Sanctus@lemmy.world 9 months ago
abhibeckert@lemmy.world 9 months ago
How many individuals can drive cars before congestion makes it impossible
It’s impossible to answer that - there’s just too many other variables, such as how far are people travelling, how many of them are going to the same destination, how many roads are there (not how many lanes, how many roads), etc etc.
Sanctus@lemmy.world 8 months ago
I was talking more about where I live. In Arizona your options are car or a slow bus. The light rail only goes to the east side and inner city. You pretty much are forced to own a car and feed into that entire complex. Its bullshit and the congestion is getting exponentially worse each year. I’ve been voting in local elections for my lifetime and nobody cares. Guessing by this comment section everyone is content being forced to participate in the car market. So go ahead, be forced to buy insurance, tires, gas, and vehicle maintenance. Be forced to drive on crowded roads during early morning hours with thousands of others. Everyone loves it I guess.
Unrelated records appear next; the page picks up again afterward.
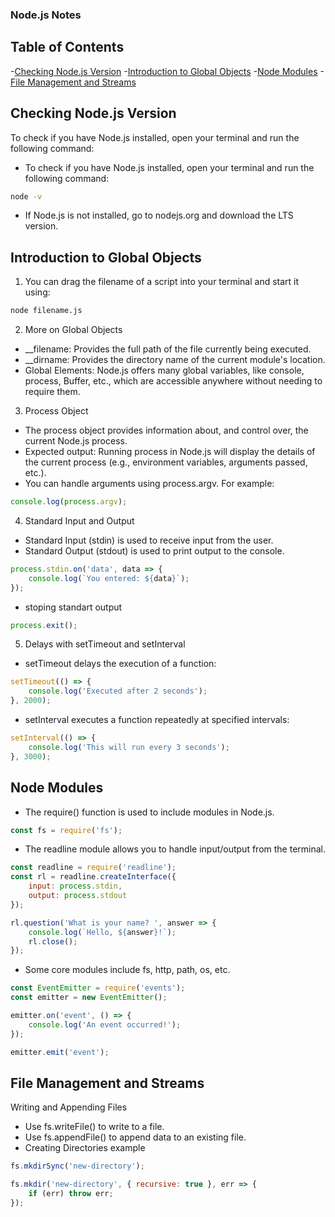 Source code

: ### Node.js Notes


## Table of Contents
-[Checking Node.js Version](#checking-nodejs-version)
-[Introduction to Global Objects](#introduction-to-global-objects)
-[Node Modules](#node-modules)
-[File Management and Streams](#file-management-and-streams)


## Checking Node.js Version
To check if you have Node.js installed, open your terminal and run the following command:
- To check if you have Node.js installed, open your terminal and run the following command:
```bash
node -v
```
- If Node.js is not installed, go to nodejs.org and download the LTS version.







## Introduction to Global Objects
1) You can drag the filename of a script into your terminal and start it using:
```bash
node filename.js
```
2) More on Global Objects
- __filename: Provides the full path of the file currently being executed.
- __dirname: Provides the directory name of the current module's location.
- Global Elements: Node.js offers many global variables, like console, process, Buffer, etc., which are accessible anywhere without needing to require them.

3) Process Object
- The process object provides information about, and control over, the current Node.js process.
- Expected output: Running process in Node.js will display the details of the current process (e.g., environment variables, arguments passed, etc.).
- You can handle arguments using process.argv. For example:
```javascript
console.log(process.argv);
```
4) Standard Input and Output
- Standard Input (stdin) is used to receive input from the user.
- Standard Output (stdout) is used to print output to the console.
```javascript
process.stdin.on('data', data => {
    console.log(`You entered: ${data}`);
});
```
- stoping standart output
```javascript 
process.exit();
```

5) Delays with setTimeout and setInterval
- setTimeout delays the execution of a function:
```javascript
setTimeout(() => {
    console.log('Executed after 2 seconds');
}, 2000);
```
- setInterval executes a function repeatedly at specified intervals:
```javascript
setInterval(() => {
    console.log('This will run every 3 seconds');
}, 3000);
```




## Node Modules
- The require() function is used to include modules in Node.js.
```javascript
const fs = require('fs');
```
- The readline module allows you to handle input/output from the terminal.
```javascript
const readline = require('readline');
const rl = readline.createInterface({
    input: process.stdin,
    output: process.stdout
});

rl.question('What is your name? ', answer => {
    console.log(`Hello, ${answer}!`);
    rl.close();
});
```
- Some core modules include fs, http, path, os, etc.
```javascript
const EventEmitter = require('events');
const emitter = new EventEmitter();

emitter.on('event', () => {
    console.log('An event occurred!');
});

emitter.emit('event');
```

## File Management and Streams
Writing and Appending Files
- Use fs.writeFile() to write to a file.
- Use fs.appendFile() to append data to an existing file.
- Creating Directories example
```javascript
fs.mkdirSync('new-directory');

fs.mkdir('new-directory', { recursive: true }, err => {
    if (err) throw err;
});
```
Instead of, maybe voting for public transit that is so reliable you can count on a tram or train every 30 minutes so we don’t have to spend multiple thousands of dollars on a vehicle to get to work and back.
ilmagico@lemmy.world 9 months ago
As much as I’d like to use public transport, even with LA traffic on a Thursday (for those who don’t know, Thursdays are always the worst in LA), even when the 405 is a parking lot, taking the metro / bus is still at least 2x slower than driving. Yes I tried, it’s that ridiculous. There are a lot of ongoing projects to build and extend metro lines, new bike lanes, etc. but progress is very slow. As others have said, the whole metropolitan area was designed with cars, and only cars in mind.
n2burns@lemmy.ca 9 months ago
A little column A, a little column B. Mostly, we can have gentle changes to our cities, like removing Single-Family Home and other exclusionary zoning, removing mandatory parking minimums, as well other initiatives to encourage higher density, mixed-use buildings, and active transportation usage.